Sabatolimab in Combination with Hypomethylating Agents (HMAs) Was Safe in Patients (Pts) with Intermediate-, High-, or Very-High-Risk Myelodysplastic Syndrome (MDS)

BACKGROUND: Complete remission (CR) with standard-of-care HMAs in pts with intermediate-, high-, and very-high-risk MDS is usually infrequent and transient, and prognosis remains poor for these pts, who have limited second-line treatment options. Sabatolimab is a high-affinity, humanized anti-TIM3 IgG4 monoclonal antibody that blocks the TIM3 immune checkpoint receptor, which is preferentially expressed on leukemic stem cells and blasts and plays a key role in regulating adaptive and innate immune responses. In a phase Ib study, sabatolimab in combination with intravenous (IV) HMA was safe and well tolerated in pts with high-risk MDS with overall response rates of 61.1% and 57.9% with decitabine and azacitidine, respectively. We present an interim analysis of the STIMULUS-MDS US trial (NCT04878432) to assess the safety of sabatolimab in combination with not only parenteral but also oral HMAs in pts with intermediate-, high-, and very-high-risk MDS.

DESIGN: This is a multicenter, phase II, open-label, single-arm study of sabatolimab in combination with HMAs. Adults aged ≥18 years with intermediate-, high-, or very-high-risk MDS per Revised International Prognostic Scoring System criteria who were not previously treated with HMAs were eligible. Pts received an HMA of investigator’s choice (decitabine/cedazuridine 35 mg/100 mg oral days 1-5, decitabine 20 mg/m² IV days 1-5, or azacitidine 75 mg/m² IV or subcutaneous [SC] days 1-7 or days 1-5 plus days 8 and 9) with sabatolimab 800 mg IV every 4 weeks starting at day 8 or any day between days 5 to 8. The primary objective of this study was to assess the safety of sabatolimab in combination with oral, IV, and SC HMAs. Secondary objectives included assessing the efficacy of the combination. The study includes a core phase for up to 12 months, an extension phase for efficacy and survival status up to 12 months after the core phase, and a post-treatment safety follow-up for 30 days following the last dose of HMA or 150 days following the last dose of sabatolimab, whichever is later.

RESULTS: This interim analysis included 33 pts with intermediate-, high-, and very-high-risk MDS at the data cutoff of 6 months after cycle 1 day 1 of treatment with sabatolimab and an HMA. The median age was 69 years (range, 39-86). At data cutoff, 8 pts were in ongoing treatment, and 25 pts had discontinued the core phase. Reasons for discontinuation included new therapy for study indication (n=6), physician decision (n=6), pt decision (n=5), progressive disease (n=4), unsatisfactory therapeutic effect (n=2), adverse event (AE) (n=1), and death (n=1). Of those who discontinued study treatment, 6 pts were in ongoing evaluation in the extension phase and 3 pts were in ongoing evaluation in the post-treatment follow-up phase. The median duration (range) of exposure was 3.9 (0.92-5.91) months for sabatolimab and 4.2 (1.05-6.08) months for HMAs.

Among 33 pts evaluable for safety, most experienced all-grade and grade ≥3 AEs, AEs requiring additional therapy, and serious AEs (Figure).
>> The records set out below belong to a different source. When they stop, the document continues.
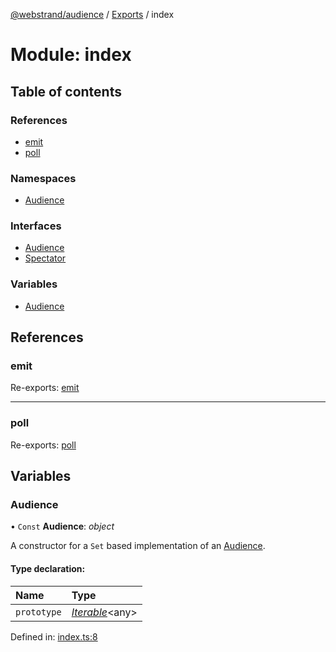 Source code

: [@webstrand/audience](../README.md) / [Exports](../modules.md) / index

# Module: index

## Table of contents

### References

- [emit](index.md#emit)
- [poll](index.md#poll)

### Namespaces

- [Audience](index.audience.md)

### Interfaces

- [Audience](../interfaces/index.audience-1.md)
- [Spectator](../interfaces/index.spectator.md)

### Variables

- [Audience](index.md#audience)

## References

### emit

Re-exports: [emit](emit.md#emit)

___

### poll

Re-exports: [poll](poll.md#poll)

## Variables

### Audience

• `Const` **Audience**: *object*

A constructor for a `Set` based implementation of an [Audience](index.audience.md).

#### Type declaration:

Name | Type |
:------ | :------ |
`prototype` | [*Iterable*](../interfaces/index.audience.iterable.md)<any\> |

Defined in: [index.ts:8](https://github.com/webstrand/audience/blob/25e4ffb/src/index.ts#L8)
However, the most frequent (≥10%) grade ≥3 AEs were expected hematologic AEs, including febrile neutropenia (42.4%), anemia (39.4%), neutrophil count decrease (39.4%), and platelet count decrease (36.4%). Nonhematologic grades ≥3 AEs occurring in >1 pt included hypertension (18.2%), pneumonia (9.1%), hypoxia (6.1%), and fall (6.1%). Only 1 pt was reported with encephalopathy leading to treatment discontinuation, which was not attributed to study treatment. One pt had a fatal AE for which the cause was not identified but not thought to be related to study treatment by the investigator.

The best overall response results in up to 6 months of treatment were available for 22 pts. Marrow CR (mCR) with and without hematologic improvement (HI) was reported in 18.2% and 9.1%, respectively. Partial remission (PR) and stable disease (SD) with HI was reported in 4.5%, each. CR + mCR + PR was 31.8% (95% CI, 13.9%-54.9%), CR + PR + HI was 27.3% (95% CI, 10.7%-50.2%), and CR + mCR + PR + HI was 36.4% (95% CI, 17.2%-59.3%).

CONCLUSIONS: This interim analysis of the STIMULUS-MDS US study demonstrated that sabatolimab in combination with an oral, IV, or SC HMA was safe and well tolerated, with AEs consistent with previous reports for pts with MDS treated with HMAs. Response rates for the combination are preliminary, and more information will be provided with longer follow-ups.